*** EXCERPTED DATA ***

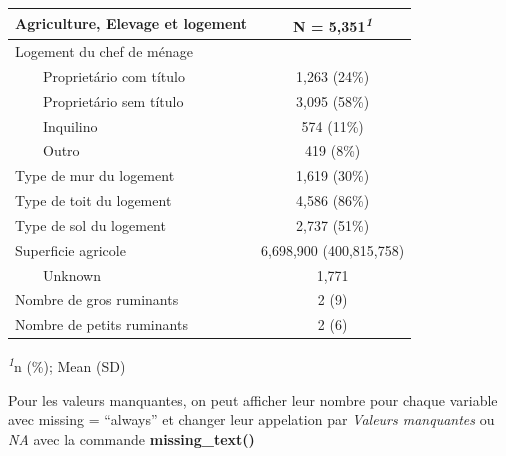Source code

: \documentclass[
]{article}
\begin{document}
\begin{table}[!t]
\fontsize{12.0pt}{14.4pt}\selectfont
\begin{tabular*}{\linewidth}{@{\extracolsep{\fill}}lc}
\toprule
Agriculture, Elevage et logement & \textbf{N = 5,351}\textsuperscript{\textit{1}} \\ 
\midrule\addlinespace[2.5pt]
Logement du chef de ménage &  \\ 
    Proprietário com título & 1,263 (24\%) \\ 
    Proprietário sem título & 3,095 (58\%) \\ 
    Inquilino & 574 (11\%) \\ 
    Outro & 419 (8\%) \\ 
Type de mur du logement & 1,619 (30\%) \\ 
Type de toit du logement & 4,586 (86\%) \\ 
Type de sol du logement & 2,737 (51\%) \\ 
Superficie agricole & 6,698,900 (400,815,758) \\ 
    Unknown & 1,771 \\ 
Nombre de gros ruminants & 2 (9) \\ 
Nombre de petits ruminants & 2 (6) \\ 
\bottomrule
\end{tabular*}
\begin{minipage}{\linewidth}
\textsuperscript{\textit{1}}n (\%); Mean (SD)\\
\end{minipage}
\end{table}

Pour les valeurs manquantes, on peut afficher leur nombre pour chaque
variable avec missing = ``always'' et changer leur appelation par
\emph{Valeurs manquantes} ou \emph{NA} avec la commande
\textbf{missing\_text()}
\end{document}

*** End of EXCERPTED DATA ***

**EXERCISE GOAL**.
Return each line from the entries above that includes "textbf".

**SOLUTION TO THE EXERCISE**.
Agriculture, Elevage et logement & \textbf{N = 5,351}\textsuperscript{\textit{1}} \\ 
\textbf{missing\_text()}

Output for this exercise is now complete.